Cuando una emergencia golpea a un país, no solo se caen edificios: también se interrumpe la vida de miles de familias. Se pierden hogares, documentos, alimentos, medicinas, rutinas, escuelas y espacios seguros para niñas y niños. Eso está ocurriendo hoy en Venezuela, tras el terremoto que afectó el centro-norte del país el 24 de junio de 2026.
De acuerdo con información preliminar al 30 de junio, se reportan 1.943 personas fallecidas, 10.571 heridas, 157 desaparecidas oficialmente y más de 15.000 personas damnificadas. También se registran daños en hospitales, carreteras, puentes y miles de infraestructuras, lo que dificulta aún más la llegada de ayuda humanitaria.
En medio de esta realidad, ayudar no es solo un gesto solidario: es una forma concreta de proteger la vida, la dignidad y el futuro de niñas, niños y familias que hoy enfrentan miedo, pérdida y necesidad.
¿Por qué es importante ayudar en una emergencia?
Porque las primeras horas y días después de un desastre son decisivos. Las familias necesitan alimentos, agua segura, higiene, refugio, atención psicosocial y protección. Para niñas, niños y adolescentes, una emergencia aumenta riesgos como separación familiar, angustia emocional, exposición a estructuras inseguras y violencia.
World Vision ha activado su respuesta humanitaria en Venezuela con asistencia a familias afectadas y espacios seguros para la niñez. Entre las acciones reportadas están la entrega de kits de aseo y canastas de alimentos a 320 familias en Caracas, provisiones para garantizar 300 platos diarios durante un mes en un comedor comunitario, y atención a 70 niñas, niños y adolescentes en un Espacio Amigable para la Niñez, con Primeros Auxilios Psicológicos y referenciación de casos sin documentación.

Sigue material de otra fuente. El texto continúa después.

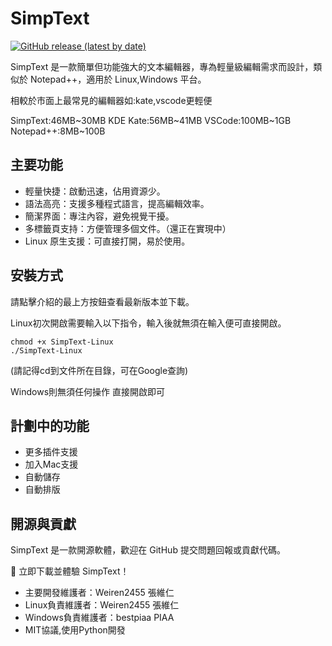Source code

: # SimpText
[![GitHub release (latest by date)](https://img.shields.io/github/v/release/Weiren2455/SimpText)](https://github.com/Weiren2455/SimpText/releases/latest)

SimpText 是一款簡單但功能強大的文本編輯器，專為輕量級編輯需求而設計，類似於 Notepad++，適用於 Linux,Windows 平台。

相較於市面上最常見的編輯器如:kate,vscode更輕便

SimpText:46MB~30MB KDE Kate:56MB~41MB VSCode:100MB~1GB Notepad++:8MB~100B

## 主要功能
- 輕量快捷：啟動迅速，佔用資源少。
- 語法高亮：支援多種程式語言，提高編輯效率。
- 簡潔界面：專注內容，避免視覺干擾。
- 多標籤頁支持：方便管理多個文件。（還正在實現中）
- Linux 原生支援：可直接打開，易於使用。

## 安裝方式
請點擊介紹的最上方按鈕查看最新版本並下載。

Linux初次開啟需要輸入以下指令，輸入後就無須在輸入便可直接開啟。
```
chmod +x SimpText-Linux
./SimpText-Linux
```
(請記得cd到文件所在目錄，可在Google查詢)

Windows則無須任何操作 直接開啟即可
## 計劃中的功能
- 更多插件支援
- 加入Mac支援
- 自動儲存
- 自動排版

## 開源與貢獻
SimpText 是一款開源軟體，歡迎在 GitHub 提交問題回報或貢獻代碼。

🚀 立即下載並體驗 SimpText！
- 主要開發維護者：Weiren2455 張維仁
- Linux負責維護者：Weiren2455 張維仁
- Windows負責維護者：bestpiaa PIAA
- MIT協議,使用Python開發
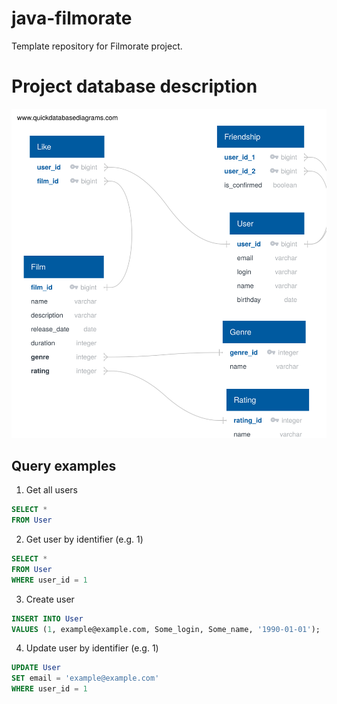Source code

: # java-filmorate
Template repository for Filmorate project.

# Project database description

![Database structure scheme](/QuickDBD-Free%20Diagram%20(2).svg)

## Query examples

1. Get all users

```sql
SELECT *
FROM User
```

2. Get user by identifier (e.g. 1)

```sql
SELECT *
FROM User
WHERE user_id = 1
```

3. Create user

```sql
INSERT INTO User
VALUES (1, example@example.com, Some_login, Some_name, '1990-01-01');
```

4. Update user by identifier (e.g. 1)

```sql
UPDATE User
SET email = 'example@example.com'
WHERE user_id = 1
```



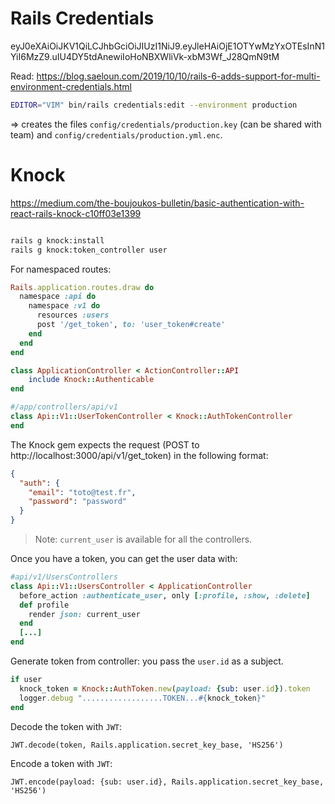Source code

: # Rails Credentials

eyJ0eXAiOiJKV1QiLCJhbGciOiJIUzI1NiJ9.eyJleHAiOjE1OTYwMzYxOTEsInN1YiI6MzZ9.uIU4DY5tdAnewiIoHoNBXWliVk-xbM3Wf_J28QmN9tM

Read: <https://blog.saeloun.com/2019/10/10/rails-6-adds-support-for-multi-environment-credentials.html>

```bash
EDITOR="VIM" bin/rails credentials:edit --environment production
```

=> creates the files `config/credentials/production.key` (can be shared with team) and `config/credentials/production.yml.enc`.

# Knock

<https://medium.com/the-boujoukos-bulletin/basic-authentication-with-react-rails-knock-c10ff03e1399>

```bash

rails g knock:install
rails g knock:token_controller user

```

For namespaced routes:

```ruby
Rails.application.routes.draw do
  namespace :api do
    namespace :v1 do
      resources :users
      post '/get_token', to: 'user_token#create'
    end
  end
end
```

```ruby
class ApplicationController < ActionController::API
    include Knock::Authenticable
end
```

```ruby
#/app/controllers/api/v1
class Api::V1::UserTokenController < Knock::AuthTokenController
end
```

The Knock gem expects the request (POST to http://localhost:3000/api/v1/get_token) in the following format:

```json
{
  "auth": {
    "email": "toto@test.fr",
    "password": "password"
  }
}
```

> Note: `current_user` is available for all the controllers.

Once you have a token, you can get the user data with:

```ruby
#api/v1/UsersControllers
class Api::V1::UsersController < ApplicationController
  before_action :authenticate_user, only [:profile, :show, :delete]
  def profile
    render json: current_user
  end
  [...]
end
```

Generate token from controller: you pass the `user.id` as a subject.

```ruby
if user
  knock_token = Knock::AuthToken.new(payload: {sub: user.id}).token
  logger.debug "..................TOKEN...#{knock_token}"
end
```

Decode the token with `JWT`:

```
JWT.decode(token, Rails.application.secret_key_base, 'HS256')
```

Encode a token with `JWT`:

```
JWT.encode(payload: {sub: user.id}, Rails.application.secret_key_base, 'HS256')
```
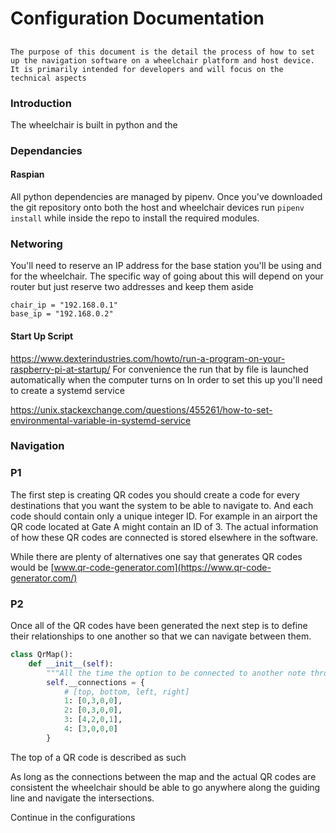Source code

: # Configuration Documentation
## 

`The purpose of this document is the detail the process of how to set up the navigation software on a wheelchair platform and host device. It is primarily intended for developers and will focus on the technical aspects`

### Introduction
The wheelchair is built in python and the
### Dependancies

#### Raspian
All python dependencies are managed by pipenv. Once you've downloaded the git repository onto both the host and wheelchair devices run ```pipenv install``` while inside the repo to install the required modules.

### Networing
You'll need to reserve an IP address for the base station you'll be using and for the wheelchair.
The specific way of going about this will depend on your router but just reserve two addresses and keep them aside
```
chair_ip = "192.168.0.1"
base_ip = "192.168.0.2"
```

#### Start Up Script

https://www.dexterindustries.com/howto/run-a-program-on-your-raspberry-pi-at-startup/
For convenience the run that by file is launched automatically when the computer turns on
In order to set this up you'll need to create a systemd service

https://unix.stackexchange.com/questions/455261/how-to-set-environmental-variable-in-systemd-service

### Navigation

### P1
The first step is creating QR codes you should create a code for every destinations that you want the system to be able to navigate to. And each code should contain only a unique integer ID. For example in an airport the QR code located at Gate A might contain an ID of 3. The actual information of how these QR codes are connected is stored elsewhere in the software.

While there are plenty of alternatives one say that generates QR codes would be [www.qr-code-generator.com](https://www.qr-code-generator.com/)
### P2
Once all of the QR codes have been generated the next step is to define their relationships to one another so that we can navigate between them.

``` python 
class QrMap():
    def __init__(self):
        """All the time the option to be connected to another note through one of four directions"""
        self.__connections = {
            # [top, bottom, left, right]
            1: [0,3,0,0], 
            2: [0,3,0,0], 
            3: [4,2,0,1], 
            4: [3,0,0,0]
        }
```

The top of a QR code is described as such 
<add image>

As long as the connections between the map and the actual QR codes are consistent the wheelchair should be able to go anywhere along the guiding line and navigate the intersections.

Continue in the configurations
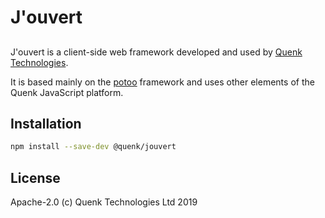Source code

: # J'ouvert

## 
J'ouvert is a client-side web framework developed and used by 
[Quenk Technologies](https://quenk.com).

It is based mainly on the [potoo](https://github.com/quenktechnologies/potoo)
framework and uses other elements of the Quenk JavaScript platform.

## Installation

```sh
npm install --save-dev @quenk/jouvert
```

## License

Apache-2.0 (c) Quenk Technologies Ltd 2019
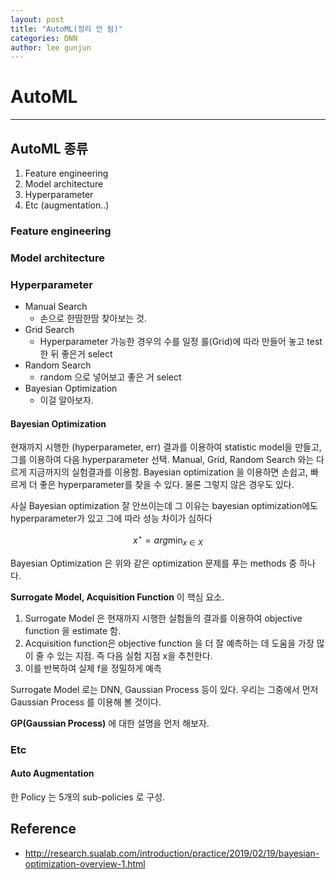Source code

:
```yaml
---
layout: post
title: "AutoML(정리 안 됨)"
categories: DNN
author: lee gunjun
---
```


# AutoML
----

## AutoML 종류

1. Feature engineering
2. Model architecture
3. Hyperparameter
4. Etc (augmentation..)

### Feature engineering

### Model architecture

### Hyperparameter

* Manual Search
    * 손으로 한땀한땀 찾아보는 것.
* Grid Search
    * Hyperparameter 가능한 경우의 수를 일정 룰(Grid)에 따라 만들어 놓고 test 한 뒤 좋은거 select
* Random Search
    * random 으로 넣어보고 좋은 거 select
* Bayesian Optimization
    * 이걸 알아보자.

#### Bayesian Optimization

현재까지 시행한  (hyperparameter, err) 결과를 이용하여 statistic model을 만들고, 그를 이용하여 다음 hyperparameter 선택. Manual, Grid, Random Search 와는 다르게 지금까지의 실험결과를 이용함. Bayesian optimization 을 이용하면 손쉽고, 빠르게 더 좋은 hyperparameter를 찾을 수 있다. 물론 그렇지 않은 경우도 있다.

사실 Bayesian optimization 잘 안쓰이는데 그 이유는 bayesian optimization에도 hyperparameter가 있고 그에 따라 성능 차이가 심하다

$$x^\star = arg\min_{x \in X}$$

Bayesian Optimization 은 위와 같은 optimization 문제를 푸는 methods 중 하나다.

**Surrogate Model, Acquisition Function** 이 핵심 요소.

1. Surrogate Model 은 현재까지 시행한 실험들의 결과를 이용하여 objective function 을 estimate 함.
2. Acquisition function은 objective function 을 더 잘 예측하는 데 도움을 가장 많이 줄 수 있는 지점. 즉 다음 실험 지점 x을 추천한다.
3. 이를 반복하여 실제 f을 정밀하게 예측

Surrogate Model 로는 DNN, Gaussian Process 등이 있다. 우리는 그중에서 먼저 Gaussian Process 를 이용해 볼 것이다.

**GP(Gaussian Process)** 에 대한 설명을 먼저 해보자.




### Etc

#### Auto Augmentation

한 Policy 는 5개의 sub-policies 로 구성.

## Reference

* http://research.sualab.com/introduction/practice/2019/02/19/bayesian-optimization-overview-1.html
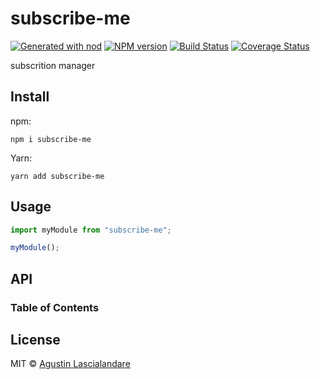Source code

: # subscribe-me

[![Generated with nod](https://img.shields.io/badge/generator-nod-2196F3.svg?style=flat-square)](https://github.com/diegohaz/nod)
[![NPM version](https://img.shields.io/npm/v/subscribe-me.svg?style=flat-square)](https://npmjs.org/package/subscribe-me)
[![Build Status](https://img.shields.io/travis/yaplas/subscribe-me/master.svg?style=flat-square)](https://travis-ci.org/yaplas/subscribe-me) [![Coverage Status](https://img.shields.io/codecov/c/github/yaplas/subscribe-me/master.svg?style=flat-square)](https://codecov.io/gh/yaplas/subscribe-me/branch/master)

subscrition manager

## Install

npm:

    npm i subscribe-me

Yarn:

    yarn add subscribe-me

## Usage

```js
import myModule from "subscribe-me";

myModule();
```

## API

<!-- Generated by documentation.js. Update this documentation by updating the source code. -->

### Table of Contents

## License

MIT © [Agustin Lascialandare](https://github.com/yaplas)
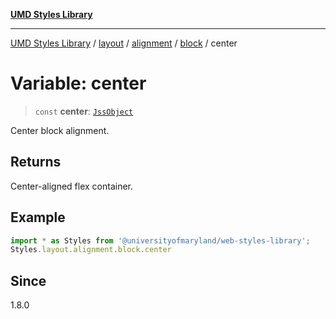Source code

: [**UMD Styles Library**](../../../../../../README.md)

***

[UMD Styles Library](../../../../../../README.md) / [layout](../../../../../README.md) / [alignment](../../../README.md) / [block](../README.md) / center

# Variable: center

> `const` **center**: [`JssObject`](../../../../../../utilities/namespaces/transform/type-aliases/JssObject.md)

Center block alignment.

## Returns

Center-aligned flex container.

## Example

```typescript
import * as Styles from '@universityofmaryland/web-styles-library';
Styles.layout.alignment.block.center
```

## Since

1.8.0
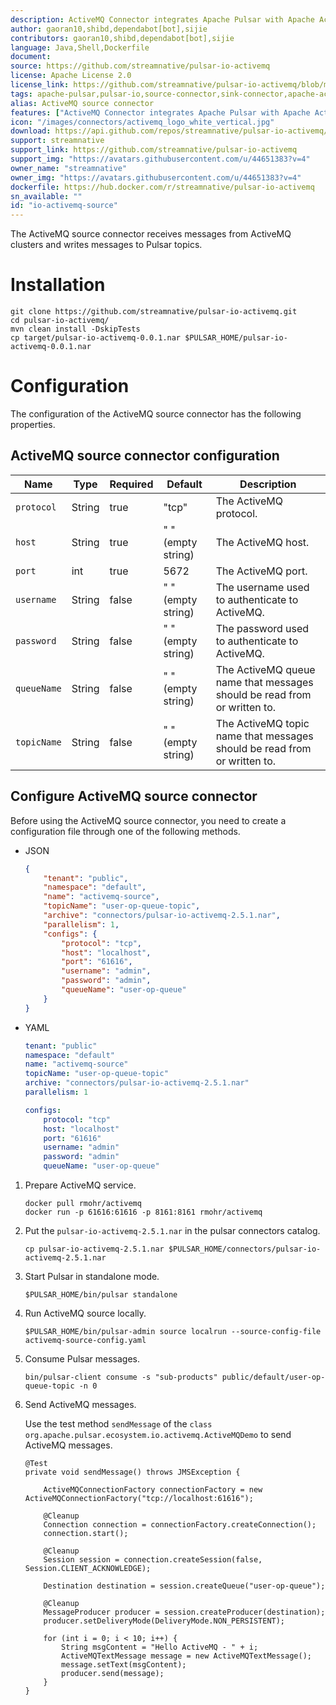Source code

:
 ```yaml
---
description: ActiveMQ Connector integrates Apache Pulsar with Apache ActiveMQ. 
author: gaoran10,shibd,dependabot[bot],sijie
contributors: gaoran10,shibd,dependabot[bot],sijie
language: Java,Shell,Dockerfile
document:
source: https://github.com/streamnative/pulsar-io-activemq
license: Apache License 2.0
license_link: https://github.com/streamnative/pulsar-io-activemq/blob/master/LICENSE
tags: apache-pulsar,pulsar-io,source-connector,sink-connector,apache-activemq
alias: ActiveMQ source connector
features: ["ActiveMQ Connector integrates Apache Pulsar with Apache ActiveMQ. "]
icon: "/images/connectors/activemq_logo_white_vertical.jpg"
download: https://api.github.com/repos/streamnative/pulsar-io-activemq/tarball/refs/tags/v3.0.2.1
support: streamnative
support_link: https://github.com/streamnative/pulsar-io-activemq
support_img: "https://avatars.githubusercontent.com/u/44651383?v=4"
owner_name: "streamnative"
owner_img: "https://avatars.githubusercontent.com/u/44651383?v=4"
dockerfile: https://hub.docker.com/r/streamnative/pulsar-io-activemq
sn_available: ""
id: "io-activemq-source"
---
```



The ActiveMQ source connector receives messages from ActiveMQ clusters and writes messages to Pulsar topics.

# Installation

```
git clone https://github.com/streamnative/pulsar-io-activemq.git
cd pulsar-io-activemq/
mvn clean install -DskipTests
cp target/pulsar-io-activemq-0.0.1.nar $PULSAR_HOME/pulsar-io-activemq-0.0.1.nar
```

# Configuration 

The configuration of the ActiveMQ source connector has the following properties.

## ActiveMQ source connector configuration

| Name | Type|Required | Default | Description 
|------|----------|----------|---------|-------------|
| `protocol` |String| true | "tcp" | The ActiveMQ protocol. |
| `host` | String| true | " " (empty string) | The ActiveMQ host. |
| `port` | int |true | 5672 | The ActiveMQ port. |
| `username` | String|false | " " (empty string) | The username used to authenticate to ActiveMQ. |
| `password` | String|false | " " (empty string) | The password used to authenticate to ActiveMQ. |
| `queueName` | String|false | " " (empty string) | The ActiveMQ queue name that messages should be read from or written to. |
| `topicName` | String|false | " " (empty string) | The ActiveMQ topic name that messages should be read from or written to. |

## Configure ActiveMQ source connector

Before using the ActiveMQ source connector, you need to create a configuration file through one of the following methods.

* JSON 

    ```json
    {
        "tenant": "public",
        "namespace": "default",
        "name": "activemq-source",
        "topicName": "user-op-queue-topic",
        "archive": "connectors/pulsar-io-activemq-2.5.1.nar",
        "parallelism": 1,
        "configs": {
            "protocol": "tcp",
            "host": "localhost",
            "port": "61616",
            "username": "admin",
            "password": "admin",
            "queueName": "user-op-queue"
        }
    }
    ```

* YAML

    ```yaml
    tenant: "public"
    namespace: "default"
    name: "activemq-source"
    topicName: "user-op-queue-topic"
    archive: "connectors/pulsar-io-activemq-2.5.1.nar"
    parallelism: 1
    
    configs:
        protocol: "tcp"
        host: "localhost"
        port: "61616"
        username: "admin"
        password: "admin"
        queueName: "user-op-queue"
    ```

1. Prepare ActiveMQ service.

    ```
    docker pull rmohr/activemq
    docker run -p 61616:61616 -p 8161:8161 rmohr/activemq
    ```

2. Put the `pulsar-io-activemq-2.5.1.nar` in the pulsar connectors catalog.

    ```
    cp pulsar-io-activemq-2.5.1.nar $PULSAR_HOME/connectors/pulsar-io-activemq-2.5.1.nar
    ```

3. Start Pulsar in standalone mode.

    ```
    $PULSAR_HOME/bin/pulsar standalone
    ```

4. Run ActiveMQ source locally.

    ```
    $PULSAR_HOME/bin/pulsar-admin source localrun --source-config-file activemq-source-config.yaml
    ```

5. Consume Pulsar messages.

    ```
    bin/pulsar-client consume -s "sub-products" public/default/user-op-queue-topic -n 0
    ```

6. Send ActiveMQ messages.

    Use the test method `sendMessage` of the `class org.apache.pulsar.ecosystem.io.activemq.ActiveMQDemo` 
to send ActiveMQ messages.

    ```
    @Test
    private void sendMessage() throws JMSException {
    
        ActiveMQConnectionFactory connectionFactory = new ActiveMQConnectionFactory("tcp://localhost:61616");
    
        @Cleanup
        Connection connection = connectionFactory.createConnection();
        connection.start();
    
        @Cleanup
        Session session = connection.createSession(false, Session.CLIENT_ACKNOWLEDGE);
    
        Destination destination = session.createQueue("user-op-queue");
    
        @Cleanup
        MessageProducer producer = session.createProducer(destination);
        producer.setDeliveryMode(DeliveryMode.NON_PERSISTENT);
    
        for (int i = 0; i < 10; i++) {
            String msgContent = "Hello ActiveMQ - " + i;
            ActiveMQTextMessage message = new ActiveMQTextMessage();
            message.setText(msgContent);
            producer.send(message);
        }
    }
    ```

Además, World Vision informó que continúa evaluando necesidades en protección infantil, apoyo psicosocial, vivienda segura, agua, saneamiento e higiene, y que busca fortalecer la respuesta ante el aumento de necesidades en las comunidades afectadas.
Ayudar en estas situaciones importa porque una familia que recibe apoyo oportuno puede comer hoy, protegerse de enfermedades, acceder a higiene básica y sentirse acompañada. Para una niña o un niño, puede significar volver a jugar en un espacio seguro, recibir contención emocional y no enfrentar la emergencia en soledad.
Espacios seguros: proteger también es acompañar
Los Espacios Amigables para la Niñez son lugares donde niñas, niños y adolescentes pueden recibir apoyo, jugar, expresarse, sentirse escuchados y recuperar poco a poco una sensación de estabilidad. En contextos de crisis, estos espacios ayudan a identificar riesgos, brindar contención emocional y conectar a niñas y niños con servicios de protección cuando lo necesitan.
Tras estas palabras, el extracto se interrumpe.